Author Topic: (m|s|p) locate / sql ("db") vs grep / awk ("db.txt") (Read 7333 times)

mocore · « **on:** November 17, 2024, 05:27:39 AM »

reading trough "How to find which extension provides a file" topic

Quote from: patrikg on November 14, 2024, 05:24:28 PM

Maybe "some one"=me right now have little time to make a script that unsquashfs -l tcefile.tce list the tce files and make a db of that.
It goes very fast with sqlite3 to search.

which appears to be reducible to

0) mk index
1) search index (... with regexp?

https://swtch.com/%7Ersc/regexp/regexp1.html ftr a link worth saving

)
--
which i think (abstractly) is the answer to the question "How to find which extension provides a file"

see also this : https://jvns.ca/blog/2015/03/05/how-the-locate-command-works-and-lets-rewrite-it-in-one-minute/
and other references within
( eg : https://www2.eecs.berkeley.edu/Pubs/TechRpts/1983/CSD-83-148.pdf - Finding Files Fast (1983) . a (e)paper about locate’s design )

Code: [Select]

#So a slightly less space-efficient version of this whole locate business would be to create a database 
#with this Very Sophisticated Command:

sudo find / > database.txt

#Then we can more or less reproduce locate’s functionality by just doing

grep fooBar database.txt

which is also afaik similar to how provides.sh works (awk + db.txt )
... with similar trade off wrt db size
(fwiw a topic i have given some thought and think likely with alittle more awk many db.txt repartitions could be reduced)

https://en.wikipedia.org/wiki/Locate_(Unix)

an explanation of (less-new?) alternative implementations (from locate to mlocate || slocate)
can be found hear https://unix.stackexchange.com/questions/273182/difference-between-locate-and-mlocate

and plocate , which seams to have "evolved" a little

Quote

plocate works by creating an inverted index over trigrams (combinations of three bytes) in the search strings, which allows it to rapidly narrow down the set of candidates to a very small list, instead of linearly scanning through every entry.
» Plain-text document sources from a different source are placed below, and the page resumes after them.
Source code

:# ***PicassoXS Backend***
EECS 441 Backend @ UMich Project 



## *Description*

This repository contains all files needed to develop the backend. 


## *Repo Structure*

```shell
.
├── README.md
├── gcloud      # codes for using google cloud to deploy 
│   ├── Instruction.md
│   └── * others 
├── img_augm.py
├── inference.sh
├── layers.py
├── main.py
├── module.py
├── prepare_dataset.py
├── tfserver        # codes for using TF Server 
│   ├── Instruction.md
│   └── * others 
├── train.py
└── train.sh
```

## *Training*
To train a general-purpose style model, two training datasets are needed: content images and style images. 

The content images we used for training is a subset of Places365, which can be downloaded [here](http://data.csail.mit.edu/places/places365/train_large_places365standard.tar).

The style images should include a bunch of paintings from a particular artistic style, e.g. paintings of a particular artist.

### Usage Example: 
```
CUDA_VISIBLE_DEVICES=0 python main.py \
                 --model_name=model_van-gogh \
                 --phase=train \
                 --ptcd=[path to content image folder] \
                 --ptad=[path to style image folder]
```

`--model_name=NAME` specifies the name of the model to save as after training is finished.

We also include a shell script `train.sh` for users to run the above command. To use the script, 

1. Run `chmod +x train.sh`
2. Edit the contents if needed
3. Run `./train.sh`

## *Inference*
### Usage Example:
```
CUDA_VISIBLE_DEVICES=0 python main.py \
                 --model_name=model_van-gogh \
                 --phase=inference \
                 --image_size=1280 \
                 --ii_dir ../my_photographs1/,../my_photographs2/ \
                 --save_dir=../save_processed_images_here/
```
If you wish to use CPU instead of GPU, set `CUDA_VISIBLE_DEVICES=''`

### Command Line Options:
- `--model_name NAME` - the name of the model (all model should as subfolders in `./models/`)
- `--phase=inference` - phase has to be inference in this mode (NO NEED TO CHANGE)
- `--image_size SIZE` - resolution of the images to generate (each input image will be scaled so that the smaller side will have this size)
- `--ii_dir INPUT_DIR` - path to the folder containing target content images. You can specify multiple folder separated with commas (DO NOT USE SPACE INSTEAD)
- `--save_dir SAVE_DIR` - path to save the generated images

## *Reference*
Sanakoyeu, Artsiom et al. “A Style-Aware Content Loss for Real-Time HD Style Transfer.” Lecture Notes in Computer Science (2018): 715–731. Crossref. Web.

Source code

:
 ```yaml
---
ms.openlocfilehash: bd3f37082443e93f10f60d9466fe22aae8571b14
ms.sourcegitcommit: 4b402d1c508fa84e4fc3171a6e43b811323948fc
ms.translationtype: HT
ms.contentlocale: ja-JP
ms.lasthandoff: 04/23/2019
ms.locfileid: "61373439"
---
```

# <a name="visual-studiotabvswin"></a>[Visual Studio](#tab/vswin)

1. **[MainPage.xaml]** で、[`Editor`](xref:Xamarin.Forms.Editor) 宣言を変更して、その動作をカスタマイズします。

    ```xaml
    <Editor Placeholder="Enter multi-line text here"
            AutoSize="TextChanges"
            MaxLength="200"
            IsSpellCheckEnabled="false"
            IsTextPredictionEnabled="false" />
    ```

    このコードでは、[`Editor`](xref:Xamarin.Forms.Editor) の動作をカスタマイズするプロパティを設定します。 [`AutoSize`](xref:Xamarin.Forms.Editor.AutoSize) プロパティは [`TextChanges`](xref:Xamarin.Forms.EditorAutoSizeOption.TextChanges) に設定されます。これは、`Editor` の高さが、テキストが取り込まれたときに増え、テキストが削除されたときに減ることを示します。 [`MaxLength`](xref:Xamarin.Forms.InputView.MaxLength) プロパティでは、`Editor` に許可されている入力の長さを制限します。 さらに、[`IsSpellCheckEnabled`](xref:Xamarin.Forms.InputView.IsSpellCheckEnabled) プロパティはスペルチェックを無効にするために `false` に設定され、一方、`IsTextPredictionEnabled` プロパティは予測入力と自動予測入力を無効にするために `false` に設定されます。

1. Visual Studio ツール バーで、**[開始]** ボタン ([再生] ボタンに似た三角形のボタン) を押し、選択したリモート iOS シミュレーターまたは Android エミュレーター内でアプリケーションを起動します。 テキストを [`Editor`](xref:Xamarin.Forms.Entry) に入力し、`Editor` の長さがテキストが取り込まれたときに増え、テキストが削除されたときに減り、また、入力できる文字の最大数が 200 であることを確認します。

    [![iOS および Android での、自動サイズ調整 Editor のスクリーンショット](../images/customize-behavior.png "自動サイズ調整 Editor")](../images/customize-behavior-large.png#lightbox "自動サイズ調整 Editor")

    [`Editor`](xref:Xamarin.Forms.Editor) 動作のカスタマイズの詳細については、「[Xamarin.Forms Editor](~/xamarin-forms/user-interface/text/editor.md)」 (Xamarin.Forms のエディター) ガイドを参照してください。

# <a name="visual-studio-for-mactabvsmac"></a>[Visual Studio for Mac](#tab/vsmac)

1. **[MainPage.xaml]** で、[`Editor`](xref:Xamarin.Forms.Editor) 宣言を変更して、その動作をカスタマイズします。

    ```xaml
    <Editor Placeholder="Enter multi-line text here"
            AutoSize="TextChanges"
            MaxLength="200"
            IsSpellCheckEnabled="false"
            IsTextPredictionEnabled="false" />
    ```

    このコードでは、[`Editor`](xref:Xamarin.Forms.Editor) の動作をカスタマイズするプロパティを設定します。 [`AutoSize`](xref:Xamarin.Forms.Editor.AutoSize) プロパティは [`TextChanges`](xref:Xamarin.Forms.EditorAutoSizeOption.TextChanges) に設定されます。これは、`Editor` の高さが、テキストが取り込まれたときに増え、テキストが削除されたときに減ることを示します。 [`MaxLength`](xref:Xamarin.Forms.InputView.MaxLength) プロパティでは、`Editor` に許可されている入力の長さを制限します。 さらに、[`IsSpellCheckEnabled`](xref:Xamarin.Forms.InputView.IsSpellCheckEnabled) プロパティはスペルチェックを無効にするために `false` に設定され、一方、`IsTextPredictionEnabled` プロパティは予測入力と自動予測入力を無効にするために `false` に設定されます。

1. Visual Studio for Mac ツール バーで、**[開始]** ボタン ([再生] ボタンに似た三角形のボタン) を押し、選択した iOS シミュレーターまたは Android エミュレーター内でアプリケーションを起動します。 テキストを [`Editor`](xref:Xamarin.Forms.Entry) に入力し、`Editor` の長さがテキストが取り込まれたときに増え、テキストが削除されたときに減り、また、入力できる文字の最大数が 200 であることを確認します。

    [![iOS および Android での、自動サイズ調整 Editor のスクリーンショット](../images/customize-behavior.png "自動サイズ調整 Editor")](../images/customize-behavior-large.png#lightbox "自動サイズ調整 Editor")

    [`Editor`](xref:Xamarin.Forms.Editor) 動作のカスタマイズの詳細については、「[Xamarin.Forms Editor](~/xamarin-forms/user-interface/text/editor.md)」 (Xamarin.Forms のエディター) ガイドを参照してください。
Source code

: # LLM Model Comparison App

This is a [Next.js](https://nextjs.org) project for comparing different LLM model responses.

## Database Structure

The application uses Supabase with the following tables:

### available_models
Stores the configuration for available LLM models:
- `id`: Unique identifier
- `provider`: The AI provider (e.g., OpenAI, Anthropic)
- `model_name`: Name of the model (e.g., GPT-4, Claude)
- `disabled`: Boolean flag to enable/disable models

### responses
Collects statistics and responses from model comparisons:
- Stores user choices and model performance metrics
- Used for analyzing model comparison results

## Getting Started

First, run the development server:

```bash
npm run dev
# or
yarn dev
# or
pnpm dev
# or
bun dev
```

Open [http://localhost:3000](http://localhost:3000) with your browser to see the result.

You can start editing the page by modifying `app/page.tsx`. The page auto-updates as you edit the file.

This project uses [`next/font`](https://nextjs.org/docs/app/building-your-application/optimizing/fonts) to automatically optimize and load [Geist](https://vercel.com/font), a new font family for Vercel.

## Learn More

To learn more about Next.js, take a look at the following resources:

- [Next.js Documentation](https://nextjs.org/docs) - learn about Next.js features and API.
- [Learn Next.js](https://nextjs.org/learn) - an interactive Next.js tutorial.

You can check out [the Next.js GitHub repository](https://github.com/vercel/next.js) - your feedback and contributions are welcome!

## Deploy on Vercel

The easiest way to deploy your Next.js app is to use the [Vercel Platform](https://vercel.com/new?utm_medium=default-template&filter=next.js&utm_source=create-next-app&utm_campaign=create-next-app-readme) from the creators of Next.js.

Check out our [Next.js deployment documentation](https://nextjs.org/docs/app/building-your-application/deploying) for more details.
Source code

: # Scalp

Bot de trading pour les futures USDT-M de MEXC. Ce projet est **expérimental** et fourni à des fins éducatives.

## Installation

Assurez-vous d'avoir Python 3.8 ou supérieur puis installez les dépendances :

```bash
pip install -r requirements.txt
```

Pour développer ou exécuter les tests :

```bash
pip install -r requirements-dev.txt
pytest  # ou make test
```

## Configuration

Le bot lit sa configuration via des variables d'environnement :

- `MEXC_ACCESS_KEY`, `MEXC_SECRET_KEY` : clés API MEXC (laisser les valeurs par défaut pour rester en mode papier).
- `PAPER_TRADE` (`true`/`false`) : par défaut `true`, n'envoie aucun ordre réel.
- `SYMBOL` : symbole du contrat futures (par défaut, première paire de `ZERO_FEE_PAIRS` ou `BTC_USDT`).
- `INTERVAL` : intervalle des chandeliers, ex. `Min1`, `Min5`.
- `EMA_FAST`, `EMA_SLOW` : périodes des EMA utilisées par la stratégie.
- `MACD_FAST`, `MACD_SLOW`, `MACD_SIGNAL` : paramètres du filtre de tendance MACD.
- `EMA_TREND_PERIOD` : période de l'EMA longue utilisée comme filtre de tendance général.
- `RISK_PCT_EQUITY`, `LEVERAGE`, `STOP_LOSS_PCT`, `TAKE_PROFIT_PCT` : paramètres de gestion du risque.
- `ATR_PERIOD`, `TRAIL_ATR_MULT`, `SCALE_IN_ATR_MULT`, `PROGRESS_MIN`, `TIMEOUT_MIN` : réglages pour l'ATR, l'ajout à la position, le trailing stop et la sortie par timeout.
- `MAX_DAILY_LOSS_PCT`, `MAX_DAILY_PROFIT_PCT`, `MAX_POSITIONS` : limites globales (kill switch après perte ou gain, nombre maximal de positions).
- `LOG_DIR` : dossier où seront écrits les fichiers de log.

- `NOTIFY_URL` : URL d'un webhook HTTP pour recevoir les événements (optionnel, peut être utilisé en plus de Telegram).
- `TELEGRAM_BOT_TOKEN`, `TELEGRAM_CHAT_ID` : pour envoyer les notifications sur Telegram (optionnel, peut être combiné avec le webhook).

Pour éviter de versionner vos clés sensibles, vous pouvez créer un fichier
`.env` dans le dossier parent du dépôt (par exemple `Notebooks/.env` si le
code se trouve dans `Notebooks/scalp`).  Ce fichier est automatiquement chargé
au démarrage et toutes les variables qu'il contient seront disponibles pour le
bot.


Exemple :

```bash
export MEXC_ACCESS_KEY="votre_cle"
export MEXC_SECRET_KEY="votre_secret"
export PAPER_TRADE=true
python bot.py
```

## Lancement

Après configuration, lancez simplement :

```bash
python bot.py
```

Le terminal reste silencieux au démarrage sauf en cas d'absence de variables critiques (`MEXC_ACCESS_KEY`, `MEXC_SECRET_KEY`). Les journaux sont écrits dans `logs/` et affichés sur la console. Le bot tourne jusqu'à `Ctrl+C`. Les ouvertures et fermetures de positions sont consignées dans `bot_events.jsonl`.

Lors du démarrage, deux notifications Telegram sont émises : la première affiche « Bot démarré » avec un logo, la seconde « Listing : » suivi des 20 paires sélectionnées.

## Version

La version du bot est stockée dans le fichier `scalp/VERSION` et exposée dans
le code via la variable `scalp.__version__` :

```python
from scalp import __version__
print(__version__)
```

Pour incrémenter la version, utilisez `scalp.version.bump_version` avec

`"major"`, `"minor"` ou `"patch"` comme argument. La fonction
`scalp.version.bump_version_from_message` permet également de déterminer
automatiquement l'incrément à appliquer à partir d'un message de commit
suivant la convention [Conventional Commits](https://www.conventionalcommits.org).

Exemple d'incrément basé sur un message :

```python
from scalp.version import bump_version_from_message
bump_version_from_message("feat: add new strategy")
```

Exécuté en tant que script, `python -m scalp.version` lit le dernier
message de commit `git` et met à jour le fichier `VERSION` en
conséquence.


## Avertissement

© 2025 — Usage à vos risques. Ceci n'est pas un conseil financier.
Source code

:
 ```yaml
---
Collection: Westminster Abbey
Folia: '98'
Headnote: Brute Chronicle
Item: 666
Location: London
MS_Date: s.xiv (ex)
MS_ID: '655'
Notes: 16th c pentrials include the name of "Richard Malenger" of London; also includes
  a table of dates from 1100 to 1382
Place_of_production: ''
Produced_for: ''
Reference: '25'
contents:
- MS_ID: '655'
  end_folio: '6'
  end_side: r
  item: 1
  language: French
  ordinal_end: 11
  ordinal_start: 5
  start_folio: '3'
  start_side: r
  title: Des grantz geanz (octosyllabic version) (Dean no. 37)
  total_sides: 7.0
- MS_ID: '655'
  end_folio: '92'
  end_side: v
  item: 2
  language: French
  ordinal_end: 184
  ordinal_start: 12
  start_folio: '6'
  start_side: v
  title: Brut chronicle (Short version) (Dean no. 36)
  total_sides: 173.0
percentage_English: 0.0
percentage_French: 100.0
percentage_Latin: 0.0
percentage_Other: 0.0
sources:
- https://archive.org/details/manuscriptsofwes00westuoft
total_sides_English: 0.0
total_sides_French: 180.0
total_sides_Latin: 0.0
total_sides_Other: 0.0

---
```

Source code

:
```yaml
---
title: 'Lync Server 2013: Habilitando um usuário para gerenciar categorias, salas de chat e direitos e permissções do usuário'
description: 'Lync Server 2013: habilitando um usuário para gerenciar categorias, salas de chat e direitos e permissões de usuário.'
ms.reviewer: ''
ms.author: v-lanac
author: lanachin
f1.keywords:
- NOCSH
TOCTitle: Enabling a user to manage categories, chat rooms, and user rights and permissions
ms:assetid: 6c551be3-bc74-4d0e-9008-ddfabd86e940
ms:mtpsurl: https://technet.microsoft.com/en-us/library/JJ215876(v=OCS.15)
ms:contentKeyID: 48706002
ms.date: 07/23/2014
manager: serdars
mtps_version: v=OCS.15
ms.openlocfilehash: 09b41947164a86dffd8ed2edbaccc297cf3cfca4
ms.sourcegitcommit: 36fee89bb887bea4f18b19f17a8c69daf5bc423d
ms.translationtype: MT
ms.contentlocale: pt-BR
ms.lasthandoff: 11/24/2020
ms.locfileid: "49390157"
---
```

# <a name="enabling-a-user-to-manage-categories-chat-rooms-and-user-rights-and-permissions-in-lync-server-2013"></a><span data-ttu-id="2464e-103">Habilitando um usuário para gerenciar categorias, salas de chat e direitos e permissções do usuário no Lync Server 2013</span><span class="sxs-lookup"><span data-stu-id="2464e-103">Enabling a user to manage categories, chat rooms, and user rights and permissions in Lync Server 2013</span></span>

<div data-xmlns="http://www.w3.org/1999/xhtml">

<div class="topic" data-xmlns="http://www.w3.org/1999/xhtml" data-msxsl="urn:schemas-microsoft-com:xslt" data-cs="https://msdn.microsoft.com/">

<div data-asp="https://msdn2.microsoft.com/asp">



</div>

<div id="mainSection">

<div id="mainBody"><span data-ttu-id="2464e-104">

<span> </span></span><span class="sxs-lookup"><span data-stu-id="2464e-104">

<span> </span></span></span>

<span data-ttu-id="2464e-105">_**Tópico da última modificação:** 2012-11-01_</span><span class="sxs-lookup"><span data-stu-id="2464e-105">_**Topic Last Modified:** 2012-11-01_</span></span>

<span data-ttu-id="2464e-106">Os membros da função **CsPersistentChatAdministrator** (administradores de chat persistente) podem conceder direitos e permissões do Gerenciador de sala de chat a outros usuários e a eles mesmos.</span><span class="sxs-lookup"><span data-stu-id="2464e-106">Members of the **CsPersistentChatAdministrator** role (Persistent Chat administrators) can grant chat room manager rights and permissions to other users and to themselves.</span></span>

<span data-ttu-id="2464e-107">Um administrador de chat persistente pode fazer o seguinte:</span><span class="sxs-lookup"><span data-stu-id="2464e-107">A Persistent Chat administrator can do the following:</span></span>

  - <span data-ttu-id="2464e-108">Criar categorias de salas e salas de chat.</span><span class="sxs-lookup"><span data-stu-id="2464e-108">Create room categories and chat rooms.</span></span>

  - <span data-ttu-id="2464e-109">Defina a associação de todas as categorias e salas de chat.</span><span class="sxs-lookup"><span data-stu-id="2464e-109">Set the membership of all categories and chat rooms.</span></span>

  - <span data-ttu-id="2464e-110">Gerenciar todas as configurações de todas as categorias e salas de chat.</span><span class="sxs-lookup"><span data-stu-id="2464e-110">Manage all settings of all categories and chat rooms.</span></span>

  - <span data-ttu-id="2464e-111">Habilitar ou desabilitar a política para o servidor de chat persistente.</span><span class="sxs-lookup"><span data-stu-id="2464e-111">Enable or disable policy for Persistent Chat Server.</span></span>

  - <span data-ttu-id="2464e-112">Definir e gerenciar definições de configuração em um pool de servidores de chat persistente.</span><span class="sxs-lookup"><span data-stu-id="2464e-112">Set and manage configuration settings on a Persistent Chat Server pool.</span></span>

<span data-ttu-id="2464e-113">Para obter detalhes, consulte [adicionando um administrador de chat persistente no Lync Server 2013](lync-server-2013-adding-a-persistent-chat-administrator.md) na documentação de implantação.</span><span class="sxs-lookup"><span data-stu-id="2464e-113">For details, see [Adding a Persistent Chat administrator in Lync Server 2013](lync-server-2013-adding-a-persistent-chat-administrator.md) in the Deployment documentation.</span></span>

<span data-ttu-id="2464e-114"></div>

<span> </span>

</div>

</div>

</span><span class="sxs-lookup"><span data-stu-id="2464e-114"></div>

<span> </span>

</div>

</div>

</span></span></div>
It does nearly all I/O asynchronously using io_uring if available (Linux 5.1+), which reduces the impact of seek latency on systems without SSDs. Like mlocate and slocate, the returned file set is user-dependent, ie. a user will only see a file if find(1) would list it (all directories from the root have +rx permissions).

it would be interesting (in2024 (are'nt these times just.. btw))
to compare
- patrikg mksquashfs + sql script db with plocate
as both likely have many optimizations / improvements
not shore how hw dependent those years of optimization might be tbh!

- both sql/plocate with provides.sh and/or (as yet un implemented) alternative provides.db structure(smaller.db.txt) and modified/updated awk script

nick65go · « **Reply #1 on:** November 17, 2024, 08:30:59 AM »

@mocore: Nice ideas, thank you for the links. I am also curios about implementation (if ever tested) of "alternative provides.db structure".
Usually (but not always): simple is easier to change but not necesary faster. My understanding is that curaga had prefered not-compiled solutions (if I remember correctly).

Plus soon will be year 2025, implemetation is hardware dependently maybe, then compatibility with old 486 CPU (the i486 was introduced in 1989, so 36 years ago, wow; and x86_64 in 1999 !). My experience is that MOST (not all) hardware will fail after 5-8 years from new purchase, because planned for obsolence of the capitalism profitability.

PS: Personaly I am more interested on the fastest solution posible, not compatibility, because I will never buy again old hardware, even if sold as cheap/free. For me the hasle to make it work is not worth it. I prefer to use the computer for work/entertainment, not to spend time debugging it because glitches, spare parts, maintenance.

mocore · « **Reply #2 on:** November 19, 2024, 07:20:26 AM »

Quote from: nick65go on November 17, 2024, 08:30:59 AM

@mocore: Nice ideas, thank you for the links. I am also curios about implementation (if ever tested) of "alternative provides.db structure".
Usually (but not always): simple is easier to change but not necesary faster. My understanding is that curaga had prefered not-compiled solutions (if I remember correctly).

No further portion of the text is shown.